> _Goal of the exercise_: Using the entries that follow, write out the line containing "- Limited time-of-day specificity", the line containing "- Detailed notes and associated factors", and every line between them, exactly and nothing else.

Recorded data:
____

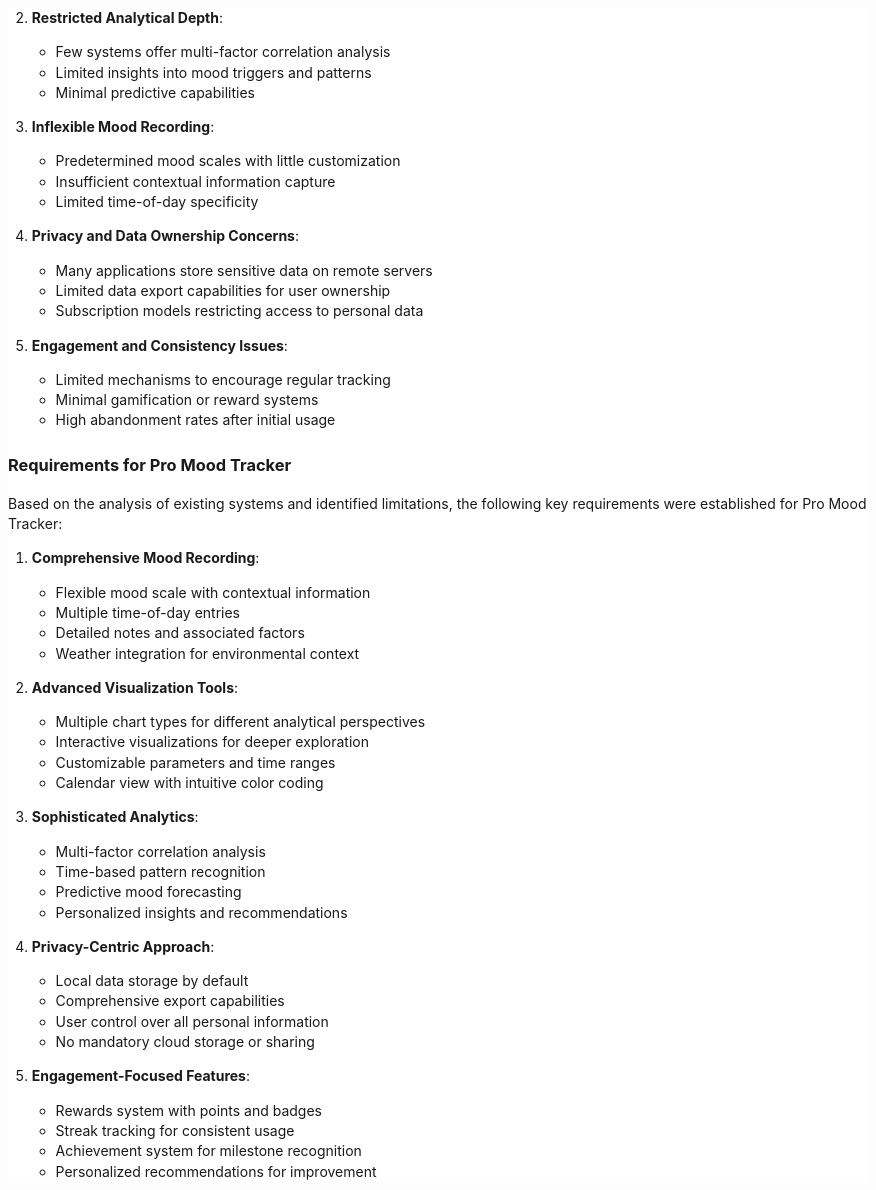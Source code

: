 2. **Restricted Analytical Depth**:
   - Few systems offer multi-factor correlation analysis
   - Limited insights into mood triggers and patterns
   - Minimal predictive capabilities

3. **Inflexible Mood Recording**:
   - Predetermined mood scales with little customization
   - Insufficient contextual information capture
   - Limited time-of-day specificity

4. **Privacy and Data Ownership Concerns**:
   - Many applications store sensitive data on remote servers
   - Limited data export capabilities for user ownership
   - Subscription models restricting access to personal data

5. **Engagement and Consistency Issues**:
   - Limited mechanisms to encourage regular tracking
   - Minimal gamification or reward systems
   - High abandonment rates after initial usage

### Requirements for Pro Mood Tracker

Based on the analysis of existing systems and identified limitations, the following key requirements were established for Pro Mood Tracker:

1. **Comprehensive Mood Recording**:
   - Flexible mood scale with contextual information
   - Multiple time-of-day entries
   - Detailed notes and associated factors
   - Weather integration for environmental context

2. **Advanced Visualization Tools**:
   - Multiple chart types for different analytical perspectives
   - Interactive visualizations for deeper exploration
   - Customizable parameters and time ranges
   - Calendar view with intuitive color coding

3. **Sophisticated Analytics**:
   - Multi-factor correlation analysis
   - Time-based pattern recognition
   - Predictive mood forecasting
   - Personalized insights and recommendations

4. **Privacy-Centric Approach**:
   - Local data storage by default
   - Comprehensive export capabilities
   - User control over all personal information
   - No mandatory cloud storage or sharing

5. **Engagement-Focused Features**:
   - Rewards system with points and badges
   - Streak tracking for consistent usage
   - Achievement system for milestone recognition
   - Personalized recommendations for improvement
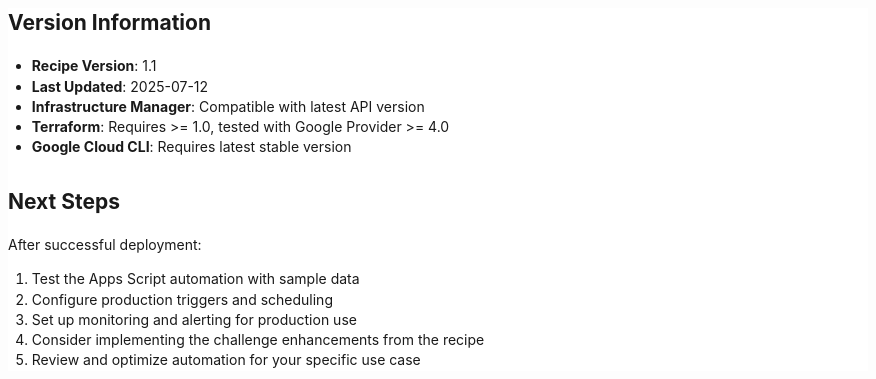 ## Version Information

- **Recipe Version**: 1.1
- **Last Updated**: 2025-07-12
- **Infrastructure Manager**: Compatible with latest API version
- **Terraform**: Requires >= 1.0, tested with Google Provider >= 4.0
- **Google Cloud CLI**: Requires latest stable version

## Next Steps

After successful deployment:

1. Test the Apps Script automation with sample data
2. Configure production triggers and scheduling
3. Set up monitoring and alerting for production use
4. Consider implementing the challenge enhancements from the recipe
5. Review and optimize automation for your specific use case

____

> _Answer space_:
   - Limited time-of-day specificity

4. **Privacy and Data Ownership Concerns**:
   - Many applications store sensitive data on remote servers
   - Limited data export capabilities for user ownership
   - Subscription models restricting access to personal data

5. **Engagement and Consistency Issues**:
   - Limited mechanisms to encourage regular tracking
   - Minimal gamification or reward systems
   - High abandonment rates after initial usage

### Requirements for Pro Mood Tracker

Based on the analysis of existing systems and identified limitations, the following key requirements were established for Pro Mood Tracker:

1. **Comprehensive Mood Recording**:
   - Flexible mood scale with contextual information
   - Multiple time-of-day entries
   - Detailed notes and associated factors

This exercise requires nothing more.